If you’re in the UK, and you use iTunes to rip music off your CDs, then you’re doing something illegal. In a recent ruling, the UK High Court declared that making private copies of copyrighted content is not permitted.
This is an overruling of a previous legislation which had provisions allowing UK citizens to copy media such as MP3s, CDs, and DVDs as long as they are for personal use. The legislation also allowed parody and quotation rights, among others.
However, music lobbyists concerned about possible income loss (what’s new?) turned to the High Court with the goal of having the legislation overturned. And the got what they wanted.
TorrentFreak reports that they talked to the UK Intellectual Property Office to get specific details and implications of the ruling. The answer:
It is now unlawful to make private copies of copyright works you own, without permission from the copyright holder – this includes format shifting from one medium to another.
So, iTunes is illegal in the UK now? Does it compute?
While streaming and downloading music for a fee is mainstream these days, people who buy CDs still do exist, yeah? Then there are CDs from decades past that were bought and paid for legitimately.
For these, iTunes specifically has an import feature.
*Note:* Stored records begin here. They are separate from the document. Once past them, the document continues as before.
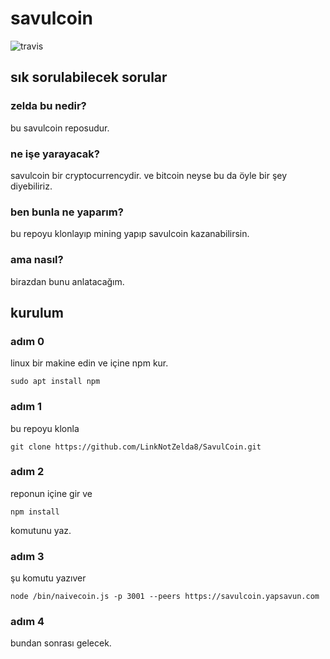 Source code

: # savulcoin
![travis](https://travis-ci.com/LinkNotZelda8/SavulCoin.svg?branch=master)

## sık sorulabilecek sorular

### zelda bu nedir?
bu savulcoin reposudur.

### ne işe yarayacak?
savulcoin bir cryptocurrencydir. ve bitcoin neyse bu da öyle bir şey diyebiliriz.

### ben bunla ne yaparım?
bu repoyu klonlayıp mining yapıp savulcoin kazanabilirsin.

### ama nasıl?
birazdan bunu anlatacağım.

## kurulum

### adım 0
linux bir makine edin ve içine npm kur.
```
sudo apt install npm
``` 

### adım 1
bu repoyu klonla 
```
git clone https://github.com/LinkNotZelda8/SavulCoin.git
```

### adım 2
reponun içine gir ve 
```
npm install
```
komutunu yaz.

### adım 3
şu komutu yazıver 
```
node /bin/naivecoin.js -p 3001 --peers https://savulcoin.yapsavun.com
```

### adım 4
bundan sonrası gelecek.
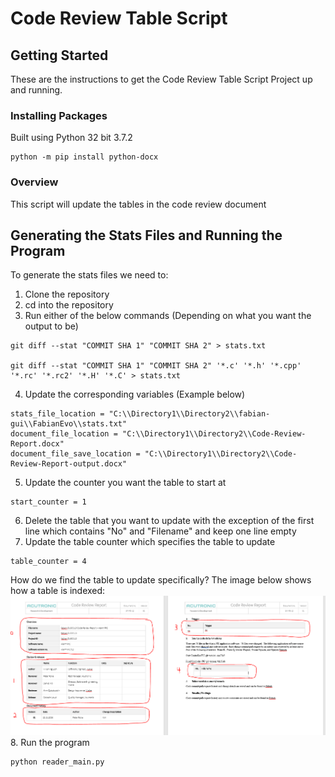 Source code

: # Code Review Table Script

## Getting Started
These are the instructions to get the Code Review Table Script Project up and running.

### Installing Packages
Built using Python 32 bit 3.7.2
```
python -m pip install python-docx
```

### Overview
This script will update the tables in the code review document 

## Generating the Stats Files and Running the Program
To generate the stats files we need to:
1. Clone the repository
2. cd into the repository
3. Run either of the below commands (Depending on what you want the output to be)
```
git diff --stat "COMMIT SHA 1" "COMMIT SHA 2" > stats.txt

git diff --stat "COMMIT SHA 1" "COMMIT SHA 2" '*.c' '*.h' '*.cpp' '*.rc' '*.rc2' '*.H' '*.C' > stats.txt
```
4. Update the corresponding variables (Example below)
```
stats_file_location = "C:\\Directory1\\Directory2\\fabian-gui\\FabianEvo\\stats.txt"
document_file_location = "C:\\Directory1\\Directory2\\Code-Review-Report.docx"
document_file_save_location = "C:\\Directory1\\Directory2\\Code-Review-Report-output.docx"
```
5. Update the counter you want the table to start at
```
start_counter = 1
```
6. Delete the table that you want to update with the exception of the first line which contains "No" and "Filename" and keep one line empty
7. Update the table counter which specifies the table to update
```
table_counter = 4
```
How do we find the table to update specifically? The image below shows how a table is indexed:
![Table_Ex](README_Images/Table_Ex.PNG)
8. Run the program
```
python reader_main.py
```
All your music. All in one place.
Buy you can’t tell that to the law. If things stay the way they are and Apple doesn’t remove this functionality (at least for UK users), then it may face another lawsuit – or 10.
Worse, the new legislation covers more than iTunes. As the UK IPO spokesperson said, “format shifting from one medium to another” is unlawful if you do not have explicit permission from the copyright owner. This covers computer and cloud backups.
If you want to have a more positive outlook, though, the UK Government says it is not happy with the ruling and that it will take a careful look at the issue before taking any action. Additionally, the same report says “the Government notes that that people shouldn’t be too concerned because copyright holders are not known to come after people who make a backup of their computers”.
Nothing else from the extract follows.